■ Collected data:
···

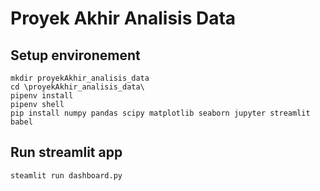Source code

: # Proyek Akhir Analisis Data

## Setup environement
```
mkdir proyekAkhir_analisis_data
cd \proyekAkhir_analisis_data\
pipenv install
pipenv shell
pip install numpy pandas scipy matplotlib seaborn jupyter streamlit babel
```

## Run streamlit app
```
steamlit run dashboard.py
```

···

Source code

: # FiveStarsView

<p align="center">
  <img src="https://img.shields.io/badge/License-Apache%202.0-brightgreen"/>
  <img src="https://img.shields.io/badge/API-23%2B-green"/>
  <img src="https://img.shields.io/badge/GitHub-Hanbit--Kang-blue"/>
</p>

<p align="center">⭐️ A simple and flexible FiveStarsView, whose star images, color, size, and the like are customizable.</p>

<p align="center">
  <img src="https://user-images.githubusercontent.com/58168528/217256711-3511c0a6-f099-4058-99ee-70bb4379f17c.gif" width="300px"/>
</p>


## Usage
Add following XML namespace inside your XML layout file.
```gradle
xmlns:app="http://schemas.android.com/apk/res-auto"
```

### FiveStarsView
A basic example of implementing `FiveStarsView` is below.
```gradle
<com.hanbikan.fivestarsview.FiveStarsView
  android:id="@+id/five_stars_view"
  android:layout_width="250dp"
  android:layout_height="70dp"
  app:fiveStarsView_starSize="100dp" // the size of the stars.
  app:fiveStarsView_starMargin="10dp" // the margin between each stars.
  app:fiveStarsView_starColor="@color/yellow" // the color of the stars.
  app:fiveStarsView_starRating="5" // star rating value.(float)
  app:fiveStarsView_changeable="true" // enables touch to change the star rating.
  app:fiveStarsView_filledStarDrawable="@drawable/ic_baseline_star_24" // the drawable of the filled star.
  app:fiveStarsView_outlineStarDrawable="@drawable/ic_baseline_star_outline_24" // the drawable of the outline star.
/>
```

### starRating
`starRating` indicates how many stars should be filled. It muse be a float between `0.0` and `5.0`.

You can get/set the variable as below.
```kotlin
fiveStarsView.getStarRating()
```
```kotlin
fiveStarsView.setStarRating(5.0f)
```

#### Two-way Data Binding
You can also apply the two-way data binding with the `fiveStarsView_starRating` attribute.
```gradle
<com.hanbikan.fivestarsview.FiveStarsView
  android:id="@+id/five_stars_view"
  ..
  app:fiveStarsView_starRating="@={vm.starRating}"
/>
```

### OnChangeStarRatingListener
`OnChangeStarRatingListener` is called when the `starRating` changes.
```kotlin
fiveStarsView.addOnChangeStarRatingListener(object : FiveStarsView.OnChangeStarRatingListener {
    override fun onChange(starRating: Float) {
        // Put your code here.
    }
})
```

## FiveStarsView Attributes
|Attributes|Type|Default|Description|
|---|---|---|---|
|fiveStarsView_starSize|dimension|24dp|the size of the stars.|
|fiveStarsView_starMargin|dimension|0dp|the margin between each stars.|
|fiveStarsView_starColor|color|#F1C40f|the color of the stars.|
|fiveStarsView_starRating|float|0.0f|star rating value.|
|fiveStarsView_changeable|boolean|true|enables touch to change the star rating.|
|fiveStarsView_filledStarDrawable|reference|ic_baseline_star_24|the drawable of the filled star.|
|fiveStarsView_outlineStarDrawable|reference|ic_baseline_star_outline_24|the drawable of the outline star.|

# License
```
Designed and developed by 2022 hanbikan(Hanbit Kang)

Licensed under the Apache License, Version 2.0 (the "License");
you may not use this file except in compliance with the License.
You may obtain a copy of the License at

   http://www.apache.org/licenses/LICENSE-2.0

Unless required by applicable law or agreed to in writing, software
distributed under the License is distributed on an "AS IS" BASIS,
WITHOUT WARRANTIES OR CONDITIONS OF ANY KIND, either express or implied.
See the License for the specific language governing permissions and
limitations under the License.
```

···

■ What is required:
Looking at the data above, work out how many lines contain "Hanbit" and answer with the figure only.

■ Exercise solution:
2